Current section: File Upload 4 exercises

Validating File Uploads with Zod Schema in a Web Application


00:00 So, we're going to need to update our schema to account for the image ID in the file and the alt text fields. So, let's add an image ID. That's simple enough. It's a string. It's optional because there may not be an image yet. The alt text, also a pretty simple thing.

00:17 That's also optional. You might want to say, alt text should always be required, but that's not super realistic and so we're not going to make it required. Yeah, you can get mad at me if you feel like it really should be. I can take it.

00:36 And then we're going to say instance of file. So, the interesting thing with the file is that because we're parsing this as a multi-part form data, before we get to the parse step, whatever this form data object is, is what we want to actually validate here.

00:53 And so, what's really cool about using the memory upload handler is that it turns the file from that stream that's being chunked into a file object. And so, you have to remember that the no editor schema is being used both in our action as

01:11 well as on the client. And so, by using file as our type, the instance of here, and by using a file on the server as well as on the client, we're actually getting this same validation on both sides. I think that's pretty cool.

01:30 This is a file type. Normally, this is going to end up being streamed somewhere and you'll get back a URL. And so, you'll have to do different validation whether it's on the server or on the client. So, in the client, you'll have to say it's got to be a file object. On the server, you've got to say it's got to be a URL to where that file lives and maybe some other metadata about it.

01:49 And in our case, because we're chunking it up into an in-memory file, we can do this. And we're not just doing that for the workshop. I'm not cheating you out on some experience or anything. This is how I do it. I put it in memory. Now, again, if you're accepting huge video uploads or something like that, then yeah,

02:08 you certainly wouldn't want to do things this way. But for a lot of the things that we're doing, just sticking it into a file in memory just temporarily works out really nicely. And it means that our note editor schema can be still used on the client and the server.

02:25 If we did want to split those things up and say, hey, we've got to validate it differently, then we definitely have ways to do that. You simply add a super refine or a refine to these different fields. And that is another way that you could approach this. But we're good with just going with file. Okay.

02:45 But we want to validate this file a little bit better. So we are, in fact, going to add a refine. And this, again, this is going to run both on the client and the server. And the refinement we want to make is that the file has the proper file size. So it can't be bigger than our max upload size of three megabytes.

03:01 The benefit of putting this validation logic right here is that it means that users who try to upload them will get that error message there as well, which is pretty darn handy, I should say. Okay. And with that, we can also add an error message that says file is too large.

03:19 So may as well explain. And typically, when you're doing a refine, you definitely want to provide an error message. And most of the time, you're going to want to provide error messages for these as well. But yeah, definitely for these refinements, because the error message itself is not going to be very useful otherwise. Okay, great.

03:37 So we've got our schema all set up. And so now we can come down here and get rid of all of this stuff. In fact, we'll get rid of all that. And now this can come right here, we have image ID file, and alt text.

03:56 And all of this is type safe and beautiful and amazing. And so we've got all of those properties there. And this needs to be ID, there we go. And it should all continue to work. So let's cross our fingers and hope that it does. Here we go.
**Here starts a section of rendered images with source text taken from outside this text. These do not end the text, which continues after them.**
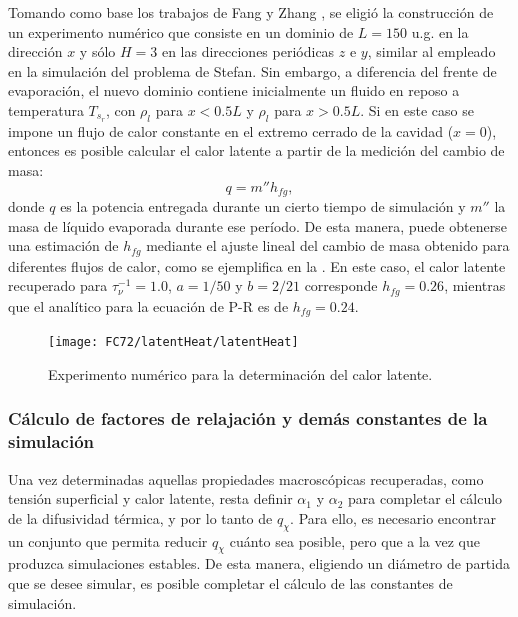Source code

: Tomando como base los trabajos de Fang \cite{fang_lattice_2017} y Zhang \cite{zhang_simulation_2015}, se eligi\'o la construcci\'on de un experimento num\'erico que consiste en un dominio de $L=150$ u.g. en la direcci\'on $x$ y s\'olo $H=3$ en las direcciones peri\'odicas $z$ e $y$, similar al empleado en la simulaci\'on del problema de Stefan. Sin embargo, a diferencia del frente de evaporaci\'on, el nuevo dominio contiene inicialmente un fluido en reposo a temperatura $T_{s_r}$, con $\rho_l$ para $x<0.5L$ y $\rho_l$ para $x>0.5L$. Si en este caso se impone un flujo de calor constante en el extremo cerrado de la cavidad ($x=0$), entonces es posible calcular el calor latente a partir de la medici\'on del cambio de masa:
\begin{equation}
	q = m'' h_{fg},
\end{equation}
donde $q$ es la potencia entregada durante un cierto tiempo de simulaci\'on y $m''$ la masa de l\'iquido evaporada durante ese per\'iodo. De esta manera, puede obtenerse una estimaci\'on de $h_{fg}$ mediante el ajuste lineal del cambio de masa obtenido para diferentes flujos de calor, como se ejemplifica en la . En este caso, el calor latente recuperado para $\tau_{\nu}^{-1}=1.0$, $a=1/50$ y $b=2/21$ corresponde $h_{fg}=0.26$, mientras que el anal\'itico para la ecuaci\'on de P-R \cite{peng_new_1976} es de $h_{fg}=0.24$.

\begin{figure}[ht]
	\centering
	\texttt{[image: FC72/latentHeat/latentHeat]}
	\caption{Experimento num\'erico para la determinaci\'on del calor latente.}
	\label{fig:calor_latente_3D}
\end{figure}


\subsubsection{C\'alculo de factores de relajaci\'on y dem\'as constantes de la simulaci\'on}

Una vez determinadas aquellas propiedades macrosc\'opicas recuperadas, como tensi\'on superficial y calor latente, resta definir $\alpha_1$ y $\alpha_2$ para completar el c\'alculo de la difusividad t\'ermica, y por lo tanto de $q_{\chi}$. Para ello, es necesario encontrar un conjunto que permita reducir $q_{\chi}$ cu\'anto sea posible, pero que a la vez que produzca simulaciones estables. De esta manera, eligiendo un di\'ametro de partida que se desee simular, es posible completar el c\'alculo de las constantes de simulaci\'on.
04:13 Cuddling and submit, boom, look at that. Awesome. So well done you on this exercise of adding validation to file uploads. So to review this quickly, we've got image ID and alt text. That's just typical Zod schema stuff.

04:32 The file was a little bit interesting, because we have the fact that we want to validate this as a file on the client. We also want to validate this as a file on the server. And we can do that because it turns into a file object by the time it shows up in parse.

04:49 I think it might be instructive or helpful for you to visualize that if we add a console log of form data.get file. And now if I change the file right here, and then this is going to be a server side log. So it'll be over here, I hit submit. And we're going to see right there. This is a blob.

05:09 This is actually a file object, but it includes the size and the type and other information there. And you can dive into that a little bit deeper, again, going into the memory upload handler and seeing here it's creating this new file object. So that's why it's working.

05:25 I really like that Remix just embraces the web platform and uses these web standards, because it makes my life as a developer easier. So there you go, we validated our file with our Zod schema. And now everything is super duper type safe and all of that goodness as well. Super cool.